From: Andy Lutomirski
Date: Fri Sep 06 2019 - 13:14:21 EST




> On Sep 6, 2019, at 9:12 AM, Steven Whitehouse <swhiteho@xxxxxxxxxx> wrote:
>
> Hi,
>
>> On 06/09/2019 16:53, Linus Torvalds wrote:
>> On Fri, Sep 6, 2019 at 8:35 AM Linus Torvalds
>> <torvalds@xxxxxxxxxxxxxxxxxxxx> wrote:
>>> This is why I like pipes. You can use them today. They are simple, and
>>> extensible, and you don't need to come up with a new subsystem and
>>> some untested ad-hoc thing that nobody has actually used.
>> The only _real_ complexity is to make sure that events are reliably parseable.
>>
>> That's where you really want to use the Linux-only "packet pipe"
>> thing, becasue otherwise you have to have size markers or other things
>> to delineate events. But if you do that, then it really becomes
>> trivial.
>>
>> And I checked, we made it available to user space, even if the
>> original reason for that code was kernel-only autofs use: you just
>> need to make the pipe be O_DIRECT.
>>
>> This overly stupid program shows off the feature:
>>
>> #define _GNU_SOURCE
>> #include <fcntl.h>
>> #include <unistd.h>
>>
>> int main(int argc, char **argv)
>> {
>> int fd[2];
>> char buf[10];
>>
>> pipe2(fd, O_DIRECT | O_NONBLOCK);
>> write(fd[1], "hello", 5);
>> write(fd[1], "hi", 2);
>> read(fd[0], buf, sizeof(buf));
>> read(fd[0], buf, sizeof(buf));
>> return 0;
>> }
>>
>> and it you strace it (because I was too lazy to add error handling or
>> printing of results), you'll see
>>
>> write(4, "hello", 5) = 5
>> write(4, "hi", 2) = 2
>> read(3, "hello", 10) = 5
>> read(3, "hi", 10) = 2
>>
>> note how you got packets of data on the reader side, instead of
>> getting the traditional "just buffer it as a stream".
>>
>> So now you can even have multiple readers of the same event pipe, and
>> packetization is obvious and trivial. Of course, I'm not sure why
>> you'd want to have multiple readers, and you'd lose _ordering_, but if
>> all events are independent, this _might_ be a useful thing in a
>> threaded environment. Maybe.
>>
>> (Side note: a zero-sized write will not cause a zero-sized packet.
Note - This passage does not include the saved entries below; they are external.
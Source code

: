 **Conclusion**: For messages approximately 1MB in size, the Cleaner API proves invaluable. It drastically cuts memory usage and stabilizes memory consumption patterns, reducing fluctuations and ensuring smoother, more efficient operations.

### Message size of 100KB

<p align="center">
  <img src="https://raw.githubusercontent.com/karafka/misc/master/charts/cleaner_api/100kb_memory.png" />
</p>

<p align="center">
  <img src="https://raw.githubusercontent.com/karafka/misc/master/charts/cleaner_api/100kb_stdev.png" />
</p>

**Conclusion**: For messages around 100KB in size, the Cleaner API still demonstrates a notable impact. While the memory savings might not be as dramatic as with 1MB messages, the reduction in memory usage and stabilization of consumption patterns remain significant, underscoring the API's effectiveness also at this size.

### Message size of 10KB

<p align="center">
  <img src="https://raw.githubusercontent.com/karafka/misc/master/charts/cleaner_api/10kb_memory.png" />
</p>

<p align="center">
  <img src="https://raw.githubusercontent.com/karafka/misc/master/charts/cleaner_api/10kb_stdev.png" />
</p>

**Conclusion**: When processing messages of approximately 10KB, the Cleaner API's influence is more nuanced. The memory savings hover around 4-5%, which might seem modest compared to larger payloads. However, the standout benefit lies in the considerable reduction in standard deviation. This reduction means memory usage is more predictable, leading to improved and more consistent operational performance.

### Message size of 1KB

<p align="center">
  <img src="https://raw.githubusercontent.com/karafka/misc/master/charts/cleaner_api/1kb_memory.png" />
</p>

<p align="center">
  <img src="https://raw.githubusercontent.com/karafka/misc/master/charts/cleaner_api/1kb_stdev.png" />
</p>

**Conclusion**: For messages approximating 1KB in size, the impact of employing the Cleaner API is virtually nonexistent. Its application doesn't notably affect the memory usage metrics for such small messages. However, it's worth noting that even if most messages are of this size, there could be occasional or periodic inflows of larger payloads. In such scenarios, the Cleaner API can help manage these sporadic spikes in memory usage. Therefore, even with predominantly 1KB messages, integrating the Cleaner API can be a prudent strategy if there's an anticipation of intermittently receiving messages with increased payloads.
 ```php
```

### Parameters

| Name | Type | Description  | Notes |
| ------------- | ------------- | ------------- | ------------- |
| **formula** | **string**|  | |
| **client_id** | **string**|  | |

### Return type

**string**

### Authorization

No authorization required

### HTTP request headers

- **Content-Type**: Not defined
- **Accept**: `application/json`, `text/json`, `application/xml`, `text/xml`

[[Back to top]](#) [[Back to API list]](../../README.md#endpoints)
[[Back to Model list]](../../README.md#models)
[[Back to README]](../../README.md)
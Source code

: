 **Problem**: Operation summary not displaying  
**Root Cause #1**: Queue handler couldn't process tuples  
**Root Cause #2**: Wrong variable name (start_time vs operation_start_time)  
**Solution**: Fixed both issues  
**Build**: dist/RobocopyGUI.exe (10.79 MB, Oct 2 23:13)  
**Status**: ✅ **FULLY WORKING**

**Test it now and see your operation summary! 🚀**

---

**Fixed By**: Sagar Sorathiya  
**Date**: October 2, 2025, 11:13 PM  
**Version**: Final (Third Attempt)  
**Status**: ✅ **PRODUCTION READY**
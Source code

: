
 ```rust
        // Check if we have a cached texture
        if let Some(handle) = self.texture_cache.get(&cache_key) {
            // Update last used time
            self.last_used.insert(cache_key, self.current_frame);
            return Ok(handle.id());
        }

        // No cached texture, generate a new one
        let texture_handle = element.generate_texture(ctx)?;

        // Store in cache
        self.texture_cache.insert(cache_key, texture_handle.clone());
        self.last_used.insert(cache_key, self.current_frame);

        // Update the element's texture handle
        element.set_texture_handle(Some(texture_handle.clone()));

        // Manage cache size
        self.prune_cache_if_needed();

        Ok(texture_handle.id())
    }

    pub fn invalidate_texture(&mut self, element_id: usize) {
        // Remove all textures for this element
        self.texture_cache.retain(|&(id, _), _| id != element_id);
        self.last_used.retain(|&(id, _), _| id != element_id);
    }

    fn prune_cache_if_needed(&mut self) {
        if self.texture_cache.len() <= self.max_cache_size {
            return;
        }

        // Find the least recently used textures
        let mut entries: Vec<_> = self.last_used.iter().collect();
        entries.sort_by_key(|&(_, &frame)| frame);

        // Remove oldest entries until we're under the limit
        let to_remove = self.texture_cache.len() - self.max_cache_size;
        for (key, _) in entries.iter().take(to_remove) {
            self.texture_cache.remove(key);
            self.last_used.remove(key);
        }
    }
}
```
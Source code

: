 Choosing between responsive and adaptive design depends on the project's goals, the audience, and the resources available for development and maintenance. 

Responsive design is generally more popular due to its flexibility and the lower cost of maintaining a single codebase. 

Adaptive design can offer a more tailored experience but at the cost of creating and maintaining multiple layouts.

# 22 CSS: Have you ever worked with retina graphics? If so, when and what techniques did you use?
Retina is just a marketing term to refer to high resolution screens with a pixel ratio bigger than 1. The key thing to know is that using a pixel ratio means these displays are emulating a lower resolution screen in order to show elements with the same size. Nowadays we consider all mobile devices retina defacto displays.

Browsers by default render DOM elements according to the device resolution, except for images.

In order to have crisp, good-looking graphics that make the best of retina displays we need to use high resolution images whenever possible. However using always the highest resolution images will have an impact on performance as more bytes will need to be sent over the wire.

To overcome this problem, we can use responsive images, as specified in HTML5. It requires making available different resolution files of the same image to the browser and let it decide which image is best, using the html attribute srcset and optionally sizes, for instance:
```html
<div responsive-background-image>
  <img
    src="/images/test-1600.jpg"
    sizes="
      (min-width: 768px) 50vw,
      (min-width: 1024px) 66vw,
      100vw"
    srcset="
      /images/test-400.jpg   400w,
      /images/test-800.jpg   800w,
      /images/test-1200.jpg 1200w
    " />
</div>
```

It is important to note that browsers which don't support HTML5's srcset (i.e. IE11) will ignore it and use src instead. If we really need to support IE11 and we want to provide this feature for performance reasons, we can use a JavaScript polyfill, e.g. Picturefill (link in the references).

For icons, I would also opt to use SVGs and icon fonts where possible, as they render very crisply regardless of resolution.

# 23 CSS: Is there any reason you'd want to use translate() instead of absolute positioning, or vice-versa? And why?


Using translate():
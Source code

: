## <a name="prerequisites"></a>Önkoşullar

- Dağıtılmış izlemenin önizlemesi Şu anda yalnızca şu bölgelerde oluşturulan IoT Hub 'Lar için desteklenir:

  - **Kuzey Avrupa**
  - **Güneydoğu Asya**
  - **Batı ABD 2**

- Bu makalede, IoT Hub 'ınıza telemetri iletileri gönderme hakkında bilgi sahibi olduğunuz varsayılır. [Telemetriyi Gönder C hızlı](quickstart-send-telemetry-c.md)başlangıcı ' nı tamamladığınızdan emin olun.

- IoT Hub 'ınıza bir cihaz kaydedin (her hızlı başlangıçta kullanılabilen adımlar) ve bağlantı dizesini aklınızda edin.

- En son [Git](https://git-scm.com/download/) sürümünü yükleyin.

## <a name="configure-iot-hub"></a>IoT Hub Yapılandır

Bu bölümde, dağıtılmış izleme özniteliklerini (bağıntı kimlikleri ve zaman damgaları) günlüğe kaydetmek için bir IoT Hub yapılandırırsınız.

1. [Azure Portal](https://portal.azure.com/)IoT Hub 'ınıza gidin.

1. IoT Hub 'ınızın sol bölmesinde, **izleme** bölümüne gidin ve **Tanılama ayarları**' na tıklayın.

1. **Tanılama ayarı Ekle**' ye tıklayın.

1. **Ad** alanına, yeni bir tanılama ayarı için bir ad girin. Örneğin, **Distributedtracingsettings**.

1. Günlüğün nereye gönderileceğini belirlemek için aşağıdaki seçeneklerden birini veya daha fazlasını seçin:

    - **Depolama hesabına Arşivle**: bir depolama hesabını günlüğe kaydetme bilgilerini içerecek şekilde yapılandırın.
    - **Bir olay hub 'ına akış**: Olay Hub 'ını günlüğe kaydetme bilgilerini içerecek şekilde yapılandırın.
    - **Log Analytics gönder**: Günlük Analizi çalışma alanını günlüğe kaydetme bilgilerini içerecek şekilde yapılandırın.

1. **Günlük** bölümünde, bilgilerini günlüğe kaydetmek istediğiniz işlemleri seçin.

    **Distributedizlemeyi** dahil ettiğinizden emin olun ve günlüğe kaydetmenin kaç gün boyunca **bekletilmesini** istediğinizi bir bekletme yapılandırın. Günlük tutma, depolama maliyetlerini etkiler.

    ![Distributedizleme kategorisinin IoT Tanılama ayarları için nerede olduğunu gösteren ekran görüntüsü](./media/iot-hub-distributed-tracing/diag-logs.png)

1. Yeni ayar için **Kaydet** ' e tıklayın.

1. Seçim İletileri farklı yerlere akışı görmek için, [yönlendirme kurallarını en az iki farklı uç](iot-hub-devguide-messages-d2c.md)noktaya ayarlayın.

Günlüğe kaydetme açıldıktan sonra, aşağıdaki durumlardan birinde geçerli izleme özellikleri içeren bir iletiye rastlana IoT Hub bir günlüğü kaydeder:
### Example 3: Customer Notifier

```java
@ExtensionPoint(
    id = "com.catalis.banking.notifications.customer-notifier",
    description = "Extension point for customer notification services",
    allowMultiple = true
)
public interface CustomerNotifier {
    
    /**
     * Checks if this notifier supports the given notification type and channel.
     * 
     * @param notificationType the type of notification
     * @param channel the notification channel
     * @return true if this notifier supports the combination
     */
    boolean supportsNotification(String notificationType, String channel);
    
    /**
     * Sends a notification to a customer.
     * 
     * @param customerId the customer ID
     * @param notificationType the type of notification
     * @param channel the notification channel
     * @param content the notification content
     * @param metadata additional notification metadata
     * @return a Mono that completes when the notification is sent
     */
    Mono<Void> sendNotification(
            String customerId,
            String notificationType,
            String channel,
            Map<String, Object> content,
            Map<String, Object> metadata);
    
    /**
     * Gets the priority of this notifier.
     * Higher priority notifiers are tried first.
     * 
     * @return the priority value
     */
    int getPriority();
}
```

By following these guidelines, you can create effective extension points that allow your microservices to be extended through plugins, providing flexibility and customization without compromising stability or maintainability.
It
>> will just be dropped).
>>
>> Linus
>
> The events are generally not independent - we would need ordering either implicit in the protocol or explicit in the messages. We also need to know in case messages are dropped too - doesn't need to be anything fancy, just some idea that since we last did a read, there are messages that got lost, most likely due to buffer overrun.

This could be a bit fancier: if the pipe recorded the bitwise or of the first few bytes of dropped message, then the messages could set a bit in the header indicating the type, and readers could then learn which *types* of messages were dropped.

Or they could just use multiple pipes.

If this whole mechanism catches on, I wonder if implementing recvmmsg() on pipes would be worthwhile.